I then kept the phone safe with a casemate for a year and the case started getting dingy, so I bought a speck as everyone I know had loved them. Nine months later I dropped the phone face down on the pavement outside of work and finally took it to get it fixed as I couldn’t see through the madness anymore.
“Get an Otterbox for the phone this time,” everyone said. “It makes your iPhone indestructible,” they said. So I coughed up money to fix the phone and paid almost double to get the last-one-in-stock-ugly-green Otterbox Defender case while at the store so I wouldn’t accidentally drop it on my way back to my car.
Three months later.
I drop the phone flat on its face again on the concrete floor of my work’s garage. Whew, I’m lucky I invested in that Otterbox, right?
Fail.
The screen is incredibly cracked while the entire Otterbox is scratch and dent free. The only thing holding my screen in place is the screen protector on the box. Sigh.

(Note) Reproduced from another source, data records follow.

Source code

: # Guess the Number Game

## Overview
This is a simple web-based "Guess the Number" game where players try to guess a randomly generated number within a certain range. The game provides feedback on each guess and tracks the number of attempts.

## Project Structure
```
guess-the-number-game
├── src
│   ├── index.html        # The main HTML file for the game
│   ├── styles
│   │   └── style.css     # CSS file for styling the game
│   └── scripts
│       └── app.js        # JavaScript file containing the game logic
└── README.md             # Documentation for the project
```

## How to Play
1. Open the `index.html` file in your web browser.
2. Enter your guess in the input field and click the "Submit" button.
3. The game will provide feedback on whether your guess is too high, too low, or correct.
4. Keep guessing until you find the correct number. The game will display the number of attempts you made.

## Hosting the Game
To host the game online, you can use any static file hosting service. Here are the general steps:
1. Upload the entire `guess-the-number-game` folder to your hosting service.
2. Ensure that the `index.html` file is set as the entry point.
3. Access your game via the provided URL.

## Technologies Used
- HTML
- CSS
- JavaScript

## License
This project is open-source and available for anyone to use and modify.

“But you have the Otterbox,” my co-workers said. “They keep your phone safe and since it’s under warranty, they’ll fix it, right?”. Au contraire, my fellow naive believers. I looked up the warranty and it only covers the Otterbox damages.
“But,” they retorted, “you should contact them and tell them your situation and see if they’ll fix your phone.”
My thoughts on this:
1. Yes, I could have called and explained the situation. But I don’t think I would have gotten a different result as their warranty is clearly stated on their web site.
2. Their warranty kind of makes sense because it would be easy for people to make fraudulent claims by breaking their phone and then putting it into an Otterbox.
3. Why would we as consumers miss my Thought# 2 and assume they’d replace it? Maybe because we are all nice, stand-up citizens who would not really want to cheat the company but are looking for reasons to love the company more and boast how awesome they are?
4. Do you think the PR/social media intern who responded to me should have done his/her homework on who I was before they responded because they might have responded differently had they figured I would have told as many people about this #urbanlegendwarranty #fail as possible? (Not to toot my own social media horn, but five other people knowing my story may mention it to five other people each and so on. They could have figured out from my usual posts that I tend to mention all my interactions with brands, both good and bad.)
So feel free to share please. I’m moving away from the otter as I have lost faith in the product.